Scan the listing below and copy each line holding the word "newtheorem".

Data under study:
————
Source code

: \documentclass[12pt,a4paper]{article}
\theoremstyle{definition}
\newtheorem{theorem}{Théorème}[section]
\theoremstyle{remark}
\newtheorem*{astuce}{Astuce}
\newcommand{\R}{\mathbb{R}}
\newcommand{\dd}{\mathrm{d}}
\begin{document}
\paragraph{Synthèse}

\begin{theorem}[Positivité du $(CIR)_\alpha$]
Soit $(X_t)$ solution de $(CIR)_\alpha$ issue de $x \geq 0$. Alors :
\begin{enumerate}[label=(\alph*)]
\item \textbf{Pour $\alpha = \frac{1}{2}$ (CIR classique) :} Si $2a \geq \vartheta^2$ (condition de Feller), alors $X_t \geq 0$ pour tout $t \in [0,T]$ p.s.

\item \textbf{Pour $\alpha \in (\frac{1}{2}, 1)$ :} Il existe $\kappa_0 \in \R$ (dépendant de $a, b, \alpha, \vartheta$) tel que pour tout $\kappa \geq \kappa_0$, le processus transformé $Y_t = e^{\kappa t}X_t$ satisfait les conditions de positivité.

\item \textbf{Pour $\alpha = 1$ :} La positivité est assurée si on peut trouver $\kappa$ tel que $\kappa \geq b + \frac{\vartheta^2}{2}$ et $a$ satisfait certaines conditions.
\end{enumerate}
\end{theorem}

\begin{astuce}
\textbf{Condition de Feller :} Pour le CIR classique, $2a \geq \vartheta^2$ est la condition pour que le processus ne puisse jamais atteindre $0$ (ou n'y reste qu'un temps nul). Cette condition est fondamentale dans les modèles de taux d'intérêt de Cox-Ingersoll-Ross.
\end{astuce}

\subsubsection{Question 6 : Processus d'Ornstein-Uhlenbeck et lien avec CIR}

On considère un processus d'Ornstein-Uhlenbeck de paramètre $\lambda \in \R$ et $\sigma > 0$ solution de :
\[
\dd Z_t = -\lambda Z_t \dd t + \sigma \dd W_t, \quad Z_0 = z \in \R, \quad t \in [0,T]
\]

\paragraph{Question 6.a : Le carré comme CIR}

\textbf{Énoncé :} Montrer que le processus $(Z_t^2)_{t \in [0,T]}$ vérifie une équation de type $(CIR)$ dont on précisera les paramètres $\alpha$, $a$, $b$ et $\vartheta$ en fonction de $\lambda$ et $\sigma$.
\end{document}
————
Answer to this exercise:
\newtheorem{theorem}{Théorème}[section]
\newtheorem*{astuce}{Astuce}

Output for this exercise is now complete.